■ **Prompt**
Each line below that carries the string "colonne" must appear in the answer.

Records from a collection

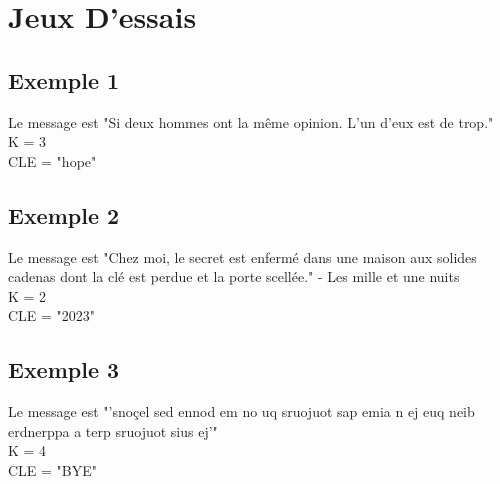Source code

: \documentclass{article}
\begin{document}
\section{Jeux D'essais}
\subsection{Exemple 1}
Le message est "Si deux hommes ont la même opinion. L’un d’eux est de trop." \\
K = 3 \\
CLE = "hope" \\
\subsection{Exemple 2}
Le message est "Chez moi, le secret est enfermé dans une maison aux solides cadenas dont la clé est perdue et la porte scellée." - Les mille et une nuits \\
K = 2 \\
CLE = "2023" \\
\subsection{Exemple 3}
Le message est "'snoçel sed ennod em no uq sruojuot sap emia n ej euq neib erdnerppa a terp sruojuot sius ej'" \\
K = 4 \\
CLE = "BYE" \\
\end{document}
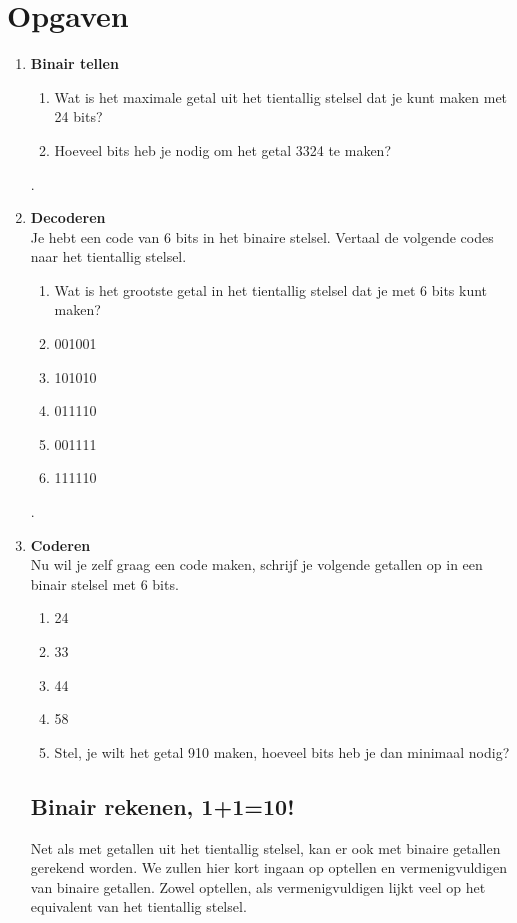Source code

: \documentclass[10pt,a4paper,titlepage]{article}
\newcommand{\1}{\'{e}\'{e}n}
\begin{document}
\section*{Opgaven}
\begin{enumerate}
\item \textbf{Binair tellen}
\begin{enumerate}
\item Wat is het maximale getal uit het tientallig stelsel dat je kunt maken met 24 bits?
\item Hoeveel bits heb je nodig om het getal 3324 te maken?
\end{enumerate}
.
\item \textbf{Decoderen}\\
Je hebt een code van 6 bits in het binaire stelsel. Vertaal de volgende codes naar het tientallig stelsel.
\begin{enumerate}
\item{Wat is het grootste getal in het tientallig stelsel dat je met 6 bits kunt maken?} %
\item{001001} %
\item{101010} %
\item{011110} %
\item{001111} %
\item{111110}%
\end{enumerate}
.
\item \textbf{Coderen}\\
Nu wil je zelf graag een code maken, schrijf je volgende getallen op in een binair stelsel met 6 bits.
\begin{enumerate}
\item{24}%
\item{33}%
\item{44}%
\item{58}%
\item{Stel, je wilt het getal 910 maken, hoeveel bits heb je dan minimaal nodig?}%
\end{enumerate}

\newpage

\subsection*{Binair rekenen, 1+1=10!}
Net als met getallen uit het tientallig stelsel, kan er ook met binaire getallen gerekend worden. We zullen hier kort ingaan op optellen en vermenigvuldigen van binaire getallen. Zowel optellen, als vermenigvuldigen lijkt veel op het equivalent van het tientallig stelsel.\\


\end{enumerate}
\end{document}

---

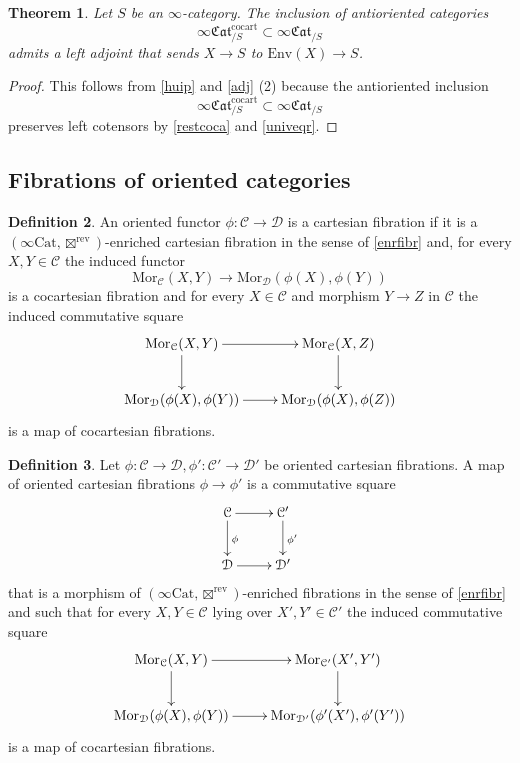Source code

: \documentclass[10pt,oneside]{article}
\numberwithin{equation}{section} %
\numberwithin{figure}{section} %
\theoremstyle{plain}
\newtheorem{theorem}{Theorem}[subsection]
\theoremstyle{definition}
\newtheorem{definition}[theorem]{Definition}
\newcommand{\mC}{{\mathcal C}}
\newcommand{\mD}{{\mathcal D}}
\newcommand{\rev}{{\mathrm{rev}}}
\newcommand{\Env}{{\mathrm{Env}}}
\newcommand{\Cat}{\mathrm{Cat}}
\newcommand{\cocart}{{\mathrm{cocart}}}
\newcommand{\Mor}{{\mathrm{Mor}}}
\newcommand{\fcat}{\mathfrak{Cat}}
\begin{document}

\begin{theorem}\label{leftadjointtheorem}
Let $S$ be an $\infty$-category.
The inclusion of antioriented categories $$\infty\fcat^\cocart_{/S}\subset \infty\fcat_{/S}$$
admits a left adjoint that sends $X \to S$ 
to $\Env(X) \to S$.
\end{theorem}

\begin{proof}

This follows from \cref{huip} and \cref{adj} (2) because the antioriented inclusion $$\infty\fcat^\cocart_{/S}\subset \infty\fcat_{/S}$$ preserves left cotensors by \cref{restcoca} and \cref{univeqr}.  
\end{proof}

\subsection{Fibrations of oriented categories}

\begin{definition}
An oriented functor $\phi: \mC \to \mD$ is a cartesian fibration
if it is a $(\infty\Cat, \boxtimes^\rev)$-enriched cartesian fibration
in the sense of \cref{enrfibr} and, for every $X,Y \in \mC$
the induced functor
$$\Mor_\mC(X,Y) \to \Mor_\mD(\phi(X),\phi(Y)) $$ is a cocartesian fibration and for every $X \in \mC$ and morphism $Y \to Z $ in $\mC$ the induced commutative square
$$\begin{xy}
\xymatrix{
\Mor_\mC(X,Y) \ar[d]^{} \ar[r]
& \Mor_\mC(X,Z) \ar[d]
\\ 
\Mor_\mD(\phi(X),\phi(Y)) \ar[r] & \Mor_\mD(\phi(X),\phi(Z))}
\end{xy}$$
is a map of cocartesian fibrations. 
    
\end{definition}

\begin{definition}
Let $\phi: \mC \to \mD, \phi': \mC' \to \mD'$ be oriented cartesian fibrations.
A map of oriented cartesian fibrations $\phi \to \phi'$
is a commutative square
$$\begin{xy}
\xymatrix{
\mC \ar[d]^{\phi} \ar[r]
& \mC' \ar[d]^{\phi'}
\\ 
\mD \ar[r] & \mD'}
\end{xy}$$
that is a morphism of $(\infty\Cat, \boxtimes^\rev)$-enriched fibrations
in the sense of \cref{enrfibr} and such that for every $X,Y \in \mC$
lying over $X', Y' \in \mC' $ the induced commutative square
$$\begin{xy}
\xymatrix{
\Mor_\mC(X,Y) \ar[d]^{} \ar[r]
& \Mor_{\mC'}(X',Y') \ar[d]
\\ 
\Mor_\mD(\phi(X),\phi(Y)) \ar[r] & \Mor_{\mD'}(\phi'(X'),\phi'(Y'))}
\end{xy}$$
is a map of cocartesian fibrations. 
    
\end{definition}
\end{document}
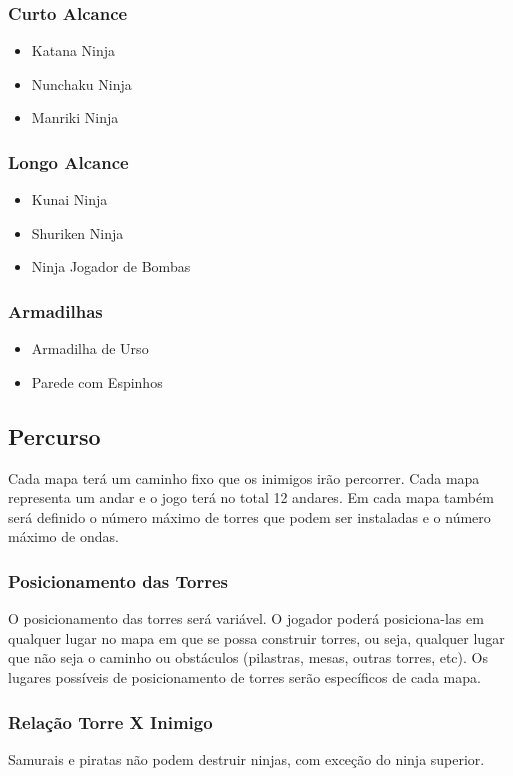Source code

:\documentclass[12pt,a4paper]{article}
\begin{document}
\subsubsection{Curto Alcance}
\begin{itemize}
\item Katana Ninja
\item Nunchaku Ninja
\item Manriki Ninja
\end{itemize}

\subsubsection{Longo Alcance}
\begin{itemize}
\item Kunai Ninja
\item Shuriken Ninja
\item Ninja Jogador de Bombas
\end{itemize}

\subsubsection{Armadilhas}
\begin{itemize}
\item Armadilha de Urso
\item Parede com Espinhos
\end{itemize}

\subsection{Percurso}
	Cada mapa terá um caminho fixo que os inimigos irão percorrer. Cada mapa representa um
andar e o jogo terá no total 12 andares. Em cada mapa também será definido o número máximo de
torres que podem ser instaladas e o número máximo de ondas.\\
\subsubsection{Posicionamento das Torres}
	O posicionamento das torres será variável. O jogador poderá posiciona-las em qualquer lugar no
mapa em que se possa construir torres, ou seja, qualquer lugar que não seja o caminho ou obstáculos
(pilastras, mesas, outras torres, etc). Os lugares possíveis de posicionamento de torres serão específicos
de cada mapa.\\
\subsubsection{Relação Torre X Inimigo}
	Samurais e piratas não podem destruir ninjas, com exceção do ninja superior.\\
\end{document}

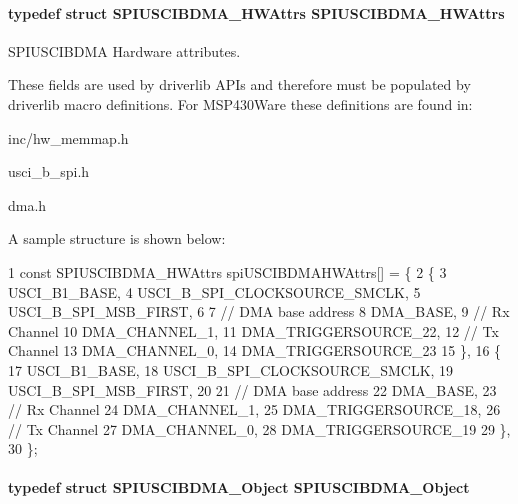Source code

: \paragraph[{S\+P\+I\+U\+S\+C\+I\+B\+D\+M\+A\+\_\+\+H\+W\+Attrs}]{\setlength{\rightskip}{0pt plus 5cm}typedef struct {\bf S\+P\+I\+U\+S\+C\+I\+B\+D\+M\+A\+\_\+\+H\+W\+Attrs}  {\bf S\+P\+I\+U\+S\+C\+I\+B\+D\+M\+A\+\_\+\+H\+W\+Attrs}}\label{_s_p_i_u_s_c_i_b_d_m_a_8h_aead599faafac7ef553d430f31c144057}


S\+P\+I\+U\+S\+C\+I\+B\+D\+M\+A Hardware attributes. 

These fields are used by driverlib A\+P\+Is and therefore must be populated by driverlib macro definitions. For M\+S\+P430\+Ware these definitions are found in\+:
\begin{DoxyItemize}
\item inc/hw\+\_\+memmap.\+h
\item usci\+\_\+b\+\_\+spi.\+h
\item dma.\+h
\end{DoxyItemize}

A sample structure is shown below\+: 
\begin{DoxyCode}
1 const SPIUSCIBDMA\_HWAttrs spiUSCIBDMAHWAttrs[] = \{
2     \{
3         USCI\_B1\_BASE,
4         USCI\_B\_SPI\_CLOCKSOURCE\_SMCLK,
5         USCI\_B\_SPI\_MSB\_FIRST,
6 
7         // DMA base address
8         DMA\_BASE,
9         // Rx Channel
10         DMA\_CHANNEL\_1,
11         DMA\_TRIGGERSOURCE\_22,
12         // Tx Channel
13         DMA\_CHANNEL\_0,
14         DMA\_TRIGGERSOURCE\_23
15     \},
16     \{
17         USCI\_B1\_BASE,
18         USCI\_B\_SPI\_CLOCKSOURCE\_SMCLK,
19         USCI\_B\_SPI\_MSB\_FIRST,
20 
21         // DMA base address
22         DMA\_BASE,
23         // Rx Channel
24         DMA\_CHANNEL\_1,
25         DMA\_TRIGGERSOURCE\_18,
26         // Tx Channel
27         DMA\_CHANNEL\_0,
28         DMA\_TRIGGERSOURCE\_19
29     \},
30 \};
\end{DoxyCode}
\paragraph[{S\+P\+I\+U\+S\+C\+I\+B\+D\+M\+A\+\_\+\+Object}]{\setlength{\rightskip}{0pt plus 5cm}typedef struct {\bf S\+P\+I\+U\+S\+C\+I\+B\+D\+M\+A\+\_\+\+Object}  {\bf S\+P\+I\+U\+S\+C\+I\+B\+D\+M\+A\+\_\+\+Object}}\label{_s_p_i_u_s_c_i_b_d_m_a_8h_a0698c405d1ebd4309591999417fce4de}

---

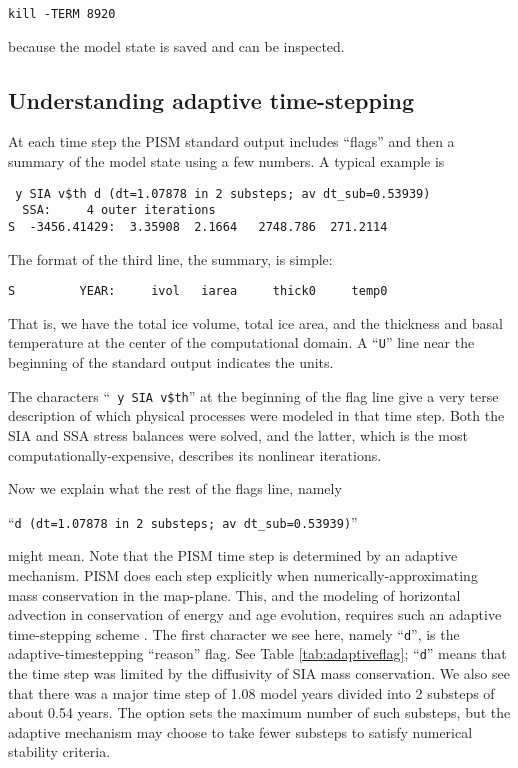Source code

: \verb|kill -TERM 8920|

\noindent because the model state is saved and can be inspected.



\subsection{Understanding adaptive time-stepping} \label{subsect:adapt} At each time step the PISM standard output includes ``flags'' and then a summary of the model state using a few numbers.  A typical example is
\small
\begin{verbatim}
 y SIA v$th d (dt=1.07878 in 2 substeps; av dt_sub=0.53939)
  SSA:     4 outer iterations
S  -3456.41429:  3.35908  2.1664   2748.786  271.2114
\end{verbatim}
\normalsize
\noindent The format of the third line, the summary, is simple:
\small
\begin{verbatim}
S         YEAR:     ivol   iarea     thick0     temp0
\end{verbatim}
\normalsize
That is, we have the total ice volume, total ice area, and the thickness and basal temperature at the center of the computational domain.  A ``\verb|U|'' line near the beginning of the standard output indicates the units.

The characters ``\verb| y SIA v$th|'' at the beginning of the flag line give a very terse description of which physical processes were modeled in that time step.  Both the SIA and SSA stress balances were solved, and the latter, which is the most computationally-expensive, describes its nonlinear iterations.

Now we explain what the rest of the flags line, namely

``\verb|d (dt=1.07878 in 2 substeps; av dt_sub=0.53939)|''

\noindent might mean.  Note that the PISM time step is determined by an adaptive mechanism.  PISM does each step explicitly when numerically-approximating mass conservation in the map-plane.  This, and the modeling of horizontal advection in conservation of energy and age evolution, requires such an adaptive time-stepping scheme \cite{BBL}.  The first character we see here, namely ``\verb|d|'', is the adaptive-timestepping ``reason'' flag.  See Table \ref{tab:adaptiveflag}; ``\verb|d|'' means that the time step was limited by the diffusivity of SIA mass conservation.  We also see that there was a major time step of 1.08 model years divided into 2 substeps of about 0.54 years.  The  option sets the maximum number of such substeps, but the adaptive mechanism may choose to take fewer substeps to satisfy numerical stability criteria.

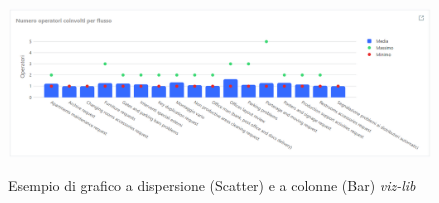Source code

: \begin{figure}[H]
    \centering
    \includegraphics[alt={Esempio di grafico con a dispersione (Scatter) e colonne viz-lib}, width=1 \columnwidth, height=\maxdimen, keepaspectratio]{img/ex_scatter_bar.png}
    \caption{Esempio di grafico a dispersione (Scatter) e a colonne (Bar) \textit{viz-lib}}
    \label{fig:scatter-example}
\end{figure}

■ **Your response**
    \includegraphics[alt={Esempio di grafico con a dispersione (Scatter) e colonne viz-lib}, width=1 \columnwidth, height=\maxdimen, keepaspectratio]{img/ex_scatter_bar.png}
    \caption{Esempio di grafico a dispersione (Scatter) e a colonne (Bar) \textit{viz-lib}}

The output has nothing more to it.